Articles of association
In the new articles of association approved in 2015, we introduced measures that strengthen our core values of independence and bring us in line with regulatory developments and best international practice.
Being able to innovate is not just a matter of business. It is a feature that is spread throughout our entire corporate culture. Starting with the corporate governance structure, which is an essential element for achieving the group’s objectives.
This is why we place great emphasis on our system of governance rules, in order to ensure they are aligned not only with regulatory developments, but also with best national and international practice. In 2015 we approved the new articles of association, which form the basis for the group’s current corporate governance.
The new articles of association, which incorporate the content of the supervisory instructions in the Bank of Italy Circular 285 of 17 December 2013, have introduced significant changes.
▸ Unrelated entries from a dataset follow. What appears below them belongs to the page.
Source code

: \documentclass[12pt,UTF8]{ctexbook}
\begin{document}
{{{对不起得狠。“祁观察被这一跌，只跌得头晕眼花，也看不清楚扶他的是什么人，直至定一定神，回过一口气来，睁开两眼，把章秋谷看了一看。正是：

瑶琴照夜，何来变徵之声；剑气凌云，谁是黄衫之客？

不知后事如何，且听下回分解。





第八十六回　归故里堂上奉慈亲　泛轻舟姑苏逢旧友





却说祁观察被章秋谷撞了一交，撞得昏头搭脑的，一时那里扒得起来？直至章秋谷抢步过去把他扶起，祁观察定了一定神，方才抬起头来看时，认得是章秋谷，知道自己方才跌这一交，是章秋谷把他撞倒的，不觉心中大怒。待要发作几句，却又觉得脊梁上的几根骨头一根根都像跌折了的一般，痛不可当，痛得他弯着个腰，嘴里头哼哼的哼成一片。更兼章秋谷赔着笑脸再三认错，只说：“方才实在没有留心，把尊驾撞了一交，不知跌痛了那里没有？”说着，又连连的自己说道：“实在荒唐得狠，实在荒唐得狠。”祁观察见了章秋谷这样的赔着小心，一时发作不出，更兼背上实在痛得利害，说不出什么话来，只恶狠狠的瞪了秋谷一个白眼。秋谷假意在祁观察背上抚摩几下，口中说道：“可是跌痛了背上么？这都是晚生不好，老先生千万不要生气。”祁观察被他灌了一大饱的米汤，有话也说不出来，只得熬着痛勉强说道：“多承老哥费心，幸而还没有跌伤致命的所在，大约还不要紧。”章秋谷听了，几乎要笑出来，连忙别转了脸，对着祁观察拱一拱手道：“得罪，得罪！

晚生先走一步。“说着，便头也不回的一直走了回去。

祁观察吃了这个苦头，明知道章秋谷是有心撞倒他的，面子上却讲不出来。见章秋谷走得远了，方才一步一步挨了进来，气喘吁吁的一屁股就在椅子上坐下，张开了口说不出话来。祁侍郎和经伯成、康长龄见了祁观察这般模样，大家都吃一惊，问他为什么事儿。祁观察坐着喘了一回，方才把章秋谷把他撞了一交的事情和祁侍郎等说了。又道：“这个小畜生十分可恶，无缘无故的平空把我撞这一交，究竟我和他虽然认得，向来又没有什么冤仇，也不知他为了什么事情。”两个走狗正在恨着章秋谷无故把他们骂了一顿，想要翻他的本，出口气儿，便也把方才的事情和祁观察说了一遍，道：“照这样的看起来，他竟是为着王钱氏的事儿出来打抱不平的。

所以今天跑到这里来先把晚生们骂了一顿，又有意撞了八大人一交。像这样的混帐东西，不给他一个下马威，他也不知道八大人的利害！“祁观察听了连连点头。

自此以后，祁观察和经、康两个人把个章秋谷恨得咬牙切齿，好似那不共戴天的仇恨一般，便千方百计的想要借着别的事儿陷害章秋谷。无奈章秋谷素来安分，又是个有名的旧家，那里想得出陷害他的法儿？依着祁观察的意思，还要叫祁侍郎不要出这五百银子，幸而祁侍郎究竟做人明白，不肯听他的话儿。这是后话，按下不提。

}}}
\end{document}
These include the definition of the board of directors’ role as a body responsible for strategic supervision and a new single definition of independence with mandatory criteria.
The amendments to the articles of association
- provide a clear definition of the chairman’s role, which confirms his non-executive position: he acts a guarantee for the entire board and a liaison with the executive management, the supervisory body, and the internal committees
- update the definition of the board of directors’ role, as the body responsible for strategic supervision, establishing:
- a composition of no more than 15 directors
- a reduction in the group executives on the board from 5 to 3
- an increase in the directors to be appointed by the minority list from 1 to 2
- introduce a new single definition of independence with mandatory criteria
- provide the option, rather than the obligation to establish an executive committee, according to the size of the board of directors, as well as the complexity of the banking group’s operations and the variety and number of business areas covered
- establish that the chief executive officer’s powers and responsibilities shall be decided entirely by the board of directors, in keeping with those assigned to the executive committee, if present.